The beginnings of an IT school

Nowadays, that IT became so popular (and let’s face: well paid) even in the Eastern European countries, many people are considering changing their jobs and getting into the IT field. 4fef3ec68510366883e4388eea4ae0cb

I work as a programmer since a while, but I always had this strong calling to teach. Yes, I already have some experience with it (special study hours, and even being a lecturer at the Technical University over here).

I could express my pros and cons about the above activities, but the shorter form is this: i really felt that I don’t want to give up on programming, and in the same time, I would so much like to transfer some of the knowledge I gained.

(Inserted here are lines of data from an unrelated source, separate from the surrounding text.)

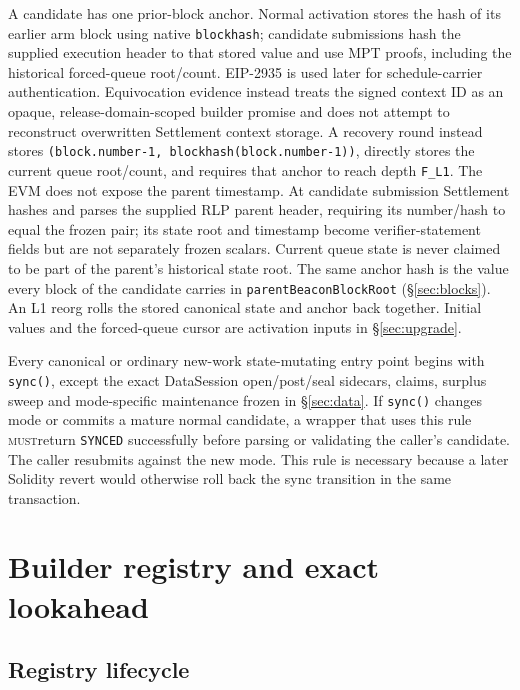 \documentclass[a4paper,11pt]{article}
\newcommand{\code}[1]{\nolinkurl{#1}}
\newcommand{\must}{\textsc{must}}
\begin{document}
A candidate has one prior-block anchor.  Normal activation stores the hash of
its earlier arm block using native \code{blockhash}; candidate submissions hash
the supplied execution header to that stored value and use MPT proofs,
including the historical forced-queue root/count.  EIP-2935 is used later for
schedule-carrier authentication.  Equivocation evidence instead treats the
signed context ID as an opaque, release-domain-scoped builder promise and does
not attempt to reconstruct overwritten Settlement context storage.  A recovery round instead stores
\code{(block.number-1, blockhash(block.number-1))}, directly stores the current
queue root/count, and requires that anchor to reach depth \code{F_L1}.  The EVM
does not expose the parent timestamp.  At candidate submission Settlement
hashes and parses the supplied RLP parent header, requiring its number/hash to
equal the frozen pair; its state root and timestamp become verifier-statement
fields but are not separately frozen scalars.  Current queue state is never
claimed to be part of the parent's historical state root.  The same anchor
hash is the value every block of the candidate carries in
\code{parentBeaconBlockRoot} (\S\ref{sec:blocks}).  An L1 reorg rolls the
stored canonical state and anchor back together.  Initial values and the
forced-queue cursor are activation inputs in \S\ref{sec:upgrade}.

Every canonical or ordinary new-work state-mutating entry point begins with
\code{sync()}, except the exact DataSession open/post/seal sidecars, claims,
surplus sweep and mode-specific maintenance frozen in \S\ref{sec:data}.  If
\code{sync()} changes mode or commits a mature normal candidate, a wrapper that
uses this rule
\must return \code{SYNCED} successfully before parsing or validating the
caller's candidate.  The caller resubmits against the new mode.  This rule is
necessary because a later Solidity revert would otherwise roll back the sync
transition in the same transaction.

\section{Builder registry and exact lookahead}\label{sec:schedule}

\subsection{Registry lifecycle}
\end{document}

To unexperienced people? Well, why not.

And a whole list of arguments could come here – all against the above idea. I don’t want to enumerate them. Probably you already have some in your mind. I received many, while talking about these plans to the people around me.

However, I would like to share some of my pros here.

  • I love to teach. I always did, and I will always do. Being in the middle of a classroom/people/students makes me feel: this is the place where I belong. This won’t ever change, even if I never become a “proper”, “professional” teacher.
  • Many of the people out there, really have the potential to grow, but they might not have the time/money/possibility, to give up on their jobs, and start a 3 years long university program. Sure, all has its costs. Time and money. But why couldn’t we offer an easier option to them? Easier, but qualitative.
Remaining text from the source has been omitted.